| Required action |
Determine how many lines below contain the word "plain", then state only that figure.

| Information supplied |
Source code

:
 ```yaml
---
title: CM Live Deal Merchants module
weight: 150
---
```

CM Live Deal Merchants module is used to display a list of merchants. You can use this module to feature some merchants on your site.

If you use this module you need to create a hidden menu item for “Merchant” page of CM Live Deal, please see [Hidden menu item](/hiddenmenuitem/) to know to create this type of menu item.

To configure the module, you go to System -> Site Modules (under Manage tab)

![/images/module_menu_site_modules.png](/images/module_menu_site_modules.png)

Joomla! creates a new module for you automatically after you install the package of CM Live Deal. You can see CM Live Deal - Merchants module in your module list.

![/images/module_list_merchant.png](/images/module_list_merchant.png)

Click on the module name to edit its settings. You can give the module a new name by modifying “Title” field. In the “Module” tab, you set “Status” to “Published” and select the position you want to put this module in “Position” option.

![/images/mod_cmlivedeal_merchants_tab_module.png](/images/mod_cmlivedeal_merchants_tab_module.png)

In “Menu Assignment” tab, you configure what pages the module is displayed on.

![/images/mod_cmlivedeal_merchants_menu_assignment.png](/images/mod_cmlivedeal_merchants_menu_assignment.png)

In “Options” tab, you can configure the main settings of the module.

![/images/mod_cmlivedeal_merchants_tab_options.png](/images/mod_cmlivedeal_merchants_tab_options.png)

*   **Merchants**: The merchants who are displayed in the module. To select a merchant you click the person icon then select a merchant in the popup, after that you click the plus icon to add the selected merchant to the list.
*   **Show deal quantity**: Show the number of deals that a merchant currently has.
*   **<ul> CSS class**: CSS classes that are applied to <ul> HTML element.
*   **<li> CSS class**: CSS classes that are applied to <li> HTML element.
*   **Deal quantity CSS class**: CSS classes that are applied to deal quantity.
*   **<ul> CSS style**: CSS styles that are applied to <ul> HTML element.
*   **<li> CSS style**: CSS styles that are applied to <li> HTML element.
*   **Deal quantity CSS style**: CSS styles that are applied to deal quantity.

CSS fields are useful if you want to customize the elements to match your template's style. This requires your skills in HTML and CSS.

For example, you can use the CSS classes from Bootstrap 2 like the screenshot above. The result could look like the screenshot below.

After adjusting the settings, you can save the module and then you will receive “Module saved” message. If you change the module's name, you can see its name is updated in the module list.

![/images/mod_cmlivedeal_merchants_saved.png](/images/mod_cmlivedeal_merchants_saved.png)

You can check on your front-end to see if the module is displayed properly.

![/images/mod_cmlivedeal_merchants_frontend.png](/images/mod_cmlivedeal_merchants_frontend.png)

* * *

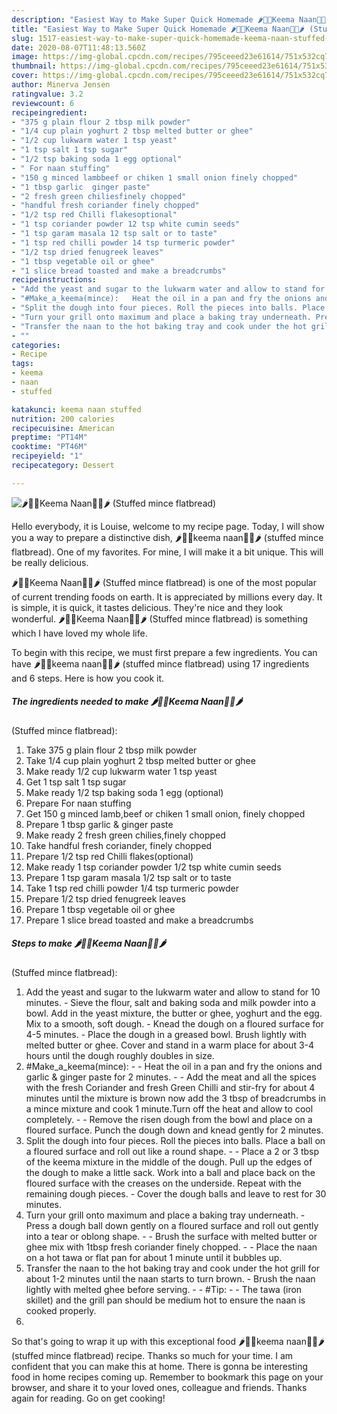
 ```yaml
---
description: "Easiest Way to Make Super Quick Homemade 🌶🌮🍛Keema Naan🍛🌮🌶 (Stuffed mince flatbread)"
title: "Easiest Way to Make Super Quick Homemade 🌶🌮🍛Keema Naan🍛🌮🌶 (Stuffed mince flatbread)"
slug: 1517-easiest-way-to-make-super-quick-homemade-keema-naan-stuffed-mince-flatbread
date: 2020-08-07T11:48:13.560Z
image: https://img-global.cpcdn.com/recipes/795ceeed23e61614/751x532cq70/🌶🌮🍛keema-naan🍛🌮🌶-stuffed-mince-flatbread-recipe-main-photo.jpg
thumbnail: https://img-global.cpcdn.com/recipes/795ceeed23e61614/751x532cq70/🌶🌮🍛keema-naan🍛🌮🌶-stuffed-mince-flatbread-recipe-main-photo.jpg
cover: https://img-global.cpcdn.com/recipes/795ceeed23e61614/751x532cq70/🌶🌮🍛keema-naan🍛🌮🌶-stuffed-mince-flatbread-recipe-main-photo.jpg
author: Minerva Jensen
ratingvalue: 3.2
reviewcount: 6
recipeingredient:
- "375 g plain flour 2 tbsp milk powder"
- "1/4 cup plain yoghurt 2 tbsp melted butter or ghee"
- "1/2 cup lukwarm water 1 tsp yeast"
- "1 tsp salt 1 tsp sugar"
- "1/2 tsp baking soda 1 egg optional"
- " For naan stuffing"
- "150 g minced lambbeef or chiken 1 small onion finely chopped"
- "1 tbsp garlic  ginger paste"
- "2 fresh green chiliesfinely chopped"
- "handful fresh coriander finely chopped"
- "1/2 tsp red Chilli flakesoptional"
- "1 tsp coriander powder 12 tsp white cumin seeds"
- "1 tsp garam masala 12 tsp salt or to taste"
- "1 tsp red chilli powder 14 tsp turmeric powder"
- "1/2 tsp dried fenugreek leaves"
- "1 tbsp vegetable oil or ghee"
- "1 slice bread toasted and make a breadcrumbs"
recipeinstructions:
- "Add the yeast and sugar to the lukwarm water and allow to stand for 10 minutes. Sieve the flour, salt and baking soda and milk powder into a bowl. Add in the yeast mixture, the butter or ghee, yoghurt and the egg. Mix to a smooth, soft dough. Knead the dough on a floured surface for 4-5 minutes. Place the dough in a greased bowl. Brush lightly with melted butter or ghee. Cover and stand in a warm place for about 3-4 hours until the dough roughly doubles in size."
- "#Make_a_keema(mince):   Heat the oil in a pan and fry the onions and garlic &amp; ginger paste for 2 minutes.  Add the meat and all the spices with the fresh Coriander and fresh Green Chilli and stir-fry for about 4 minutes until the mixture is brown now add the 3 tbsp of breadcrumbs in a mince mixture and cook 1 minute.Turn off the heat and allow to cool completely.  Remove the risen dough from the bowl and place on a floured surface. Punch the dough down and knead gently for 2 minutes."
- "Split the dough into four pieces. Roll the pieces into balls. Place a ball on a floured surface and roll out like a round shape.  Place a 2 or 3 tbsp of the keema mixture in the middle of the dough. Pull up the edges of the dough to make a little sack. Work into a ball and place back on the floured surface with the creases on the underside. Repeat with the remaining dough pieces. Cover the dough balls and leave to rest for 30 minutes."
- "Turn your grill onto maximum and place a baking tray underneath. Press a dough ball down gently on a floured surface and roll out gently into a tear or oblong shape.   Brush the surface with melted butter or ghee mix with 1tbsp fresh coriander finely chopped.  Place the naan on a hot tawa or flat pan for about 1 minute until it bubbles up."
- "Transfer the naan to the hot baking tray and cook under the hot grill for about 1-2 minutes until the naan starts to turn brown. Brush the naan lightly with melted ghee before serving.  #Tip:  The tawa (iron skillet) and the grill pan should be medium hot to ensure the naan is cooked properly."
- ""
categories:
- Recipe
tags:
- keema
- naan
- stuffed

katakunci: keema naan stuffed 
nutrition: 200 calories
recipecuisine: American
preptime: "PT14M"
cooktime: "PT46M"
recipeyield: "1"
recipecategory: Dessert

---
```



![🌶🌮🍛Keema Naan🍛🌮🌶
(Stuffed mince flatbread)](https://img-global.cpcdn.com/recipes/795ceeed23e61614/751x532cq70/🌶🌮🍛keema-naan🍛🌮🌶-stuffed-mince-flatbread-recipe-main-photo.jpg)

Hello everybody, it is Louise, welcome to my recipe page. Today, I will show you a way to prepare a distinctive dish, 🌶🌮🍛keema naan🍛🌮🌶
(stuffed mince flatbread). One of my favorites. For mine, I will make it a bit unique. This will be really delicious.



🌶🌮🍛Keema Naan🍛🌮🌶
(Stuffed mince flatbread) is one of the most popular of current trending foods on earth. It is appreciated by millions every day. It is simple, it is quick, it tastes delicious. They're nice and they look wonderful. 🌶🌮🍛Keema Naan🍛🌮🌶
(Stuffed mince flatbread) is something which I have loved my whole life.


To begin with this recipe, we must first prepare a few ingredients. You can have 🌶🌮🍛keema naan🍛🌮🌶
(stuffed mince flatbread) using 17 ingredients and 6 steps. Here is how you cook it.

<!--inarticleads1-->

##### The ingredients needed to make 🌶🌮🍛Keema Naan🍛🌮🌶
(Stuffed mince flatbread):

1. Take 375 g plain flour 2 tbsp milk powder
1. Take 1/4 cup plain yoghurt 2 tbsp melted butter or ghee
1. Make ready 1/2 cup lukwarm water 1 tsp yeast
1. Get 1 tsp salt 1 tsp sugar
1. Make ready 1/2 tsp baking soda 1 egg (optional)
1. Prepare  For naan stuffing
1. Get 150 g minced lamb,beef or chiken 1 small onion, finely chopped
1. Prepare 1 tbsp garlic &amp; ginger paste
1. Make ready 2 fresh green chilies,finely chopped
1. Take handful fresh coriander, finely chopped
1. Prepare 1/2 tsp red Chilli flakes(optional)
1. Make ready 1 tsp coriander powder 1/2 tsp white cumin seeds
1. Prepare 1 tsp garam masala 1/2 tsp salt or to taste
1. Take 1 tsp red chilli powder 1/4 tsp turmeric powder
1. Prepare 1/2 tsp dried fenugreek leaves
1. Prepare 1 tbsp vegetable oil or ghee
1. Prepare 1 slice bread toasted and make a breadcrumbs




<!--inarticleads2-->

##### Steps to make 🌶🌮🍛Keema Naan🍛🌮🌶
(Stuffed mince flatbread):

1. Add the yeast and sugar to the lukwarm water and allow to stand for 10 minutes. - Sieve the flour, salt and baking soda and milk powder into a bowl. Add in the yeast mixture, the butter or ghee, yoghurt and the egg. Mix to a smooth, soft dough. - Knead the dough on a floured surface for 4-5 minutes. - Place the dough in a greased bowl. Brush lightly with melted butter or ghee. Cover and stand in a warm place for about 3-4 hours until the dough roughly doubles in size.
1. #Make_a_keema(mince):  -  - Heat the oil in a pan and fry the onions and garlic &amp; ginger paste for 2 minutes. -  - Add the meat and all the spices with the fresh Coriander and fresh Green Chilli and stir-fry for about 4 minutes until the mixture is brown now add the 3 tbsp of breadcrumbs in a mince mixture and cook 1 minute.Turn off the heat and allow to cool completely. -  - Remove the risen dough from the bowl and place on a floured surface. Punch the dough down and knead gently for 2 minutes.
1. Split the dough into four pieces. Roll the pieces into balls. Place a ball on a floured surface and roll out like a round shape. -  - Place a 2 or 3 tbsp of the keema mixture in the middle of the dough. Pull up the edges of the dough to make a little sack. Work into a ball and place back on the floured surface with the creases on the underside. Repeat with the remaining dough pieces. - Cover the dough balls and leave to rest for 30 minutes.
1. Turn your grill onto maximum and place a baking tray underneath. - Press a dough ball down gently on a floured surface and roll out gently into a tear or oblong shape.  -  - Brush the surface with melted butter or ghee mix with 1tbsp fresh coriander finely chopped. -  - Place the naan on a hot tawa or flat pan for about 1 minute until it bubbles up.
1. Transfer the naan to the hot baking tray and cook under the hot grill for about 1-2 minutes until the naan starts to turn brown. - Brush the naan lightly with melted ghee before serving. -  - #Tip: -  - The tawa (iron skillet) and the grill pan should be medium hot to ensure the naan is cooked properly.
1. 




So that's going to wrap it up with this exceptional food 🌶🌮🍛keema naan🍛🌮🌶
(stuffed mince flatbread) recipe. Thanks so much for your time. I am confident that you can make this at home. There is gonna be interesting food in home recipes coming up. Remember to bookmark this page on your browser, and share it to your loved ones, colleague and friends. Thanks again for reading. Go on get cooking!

| Solution for this task |
4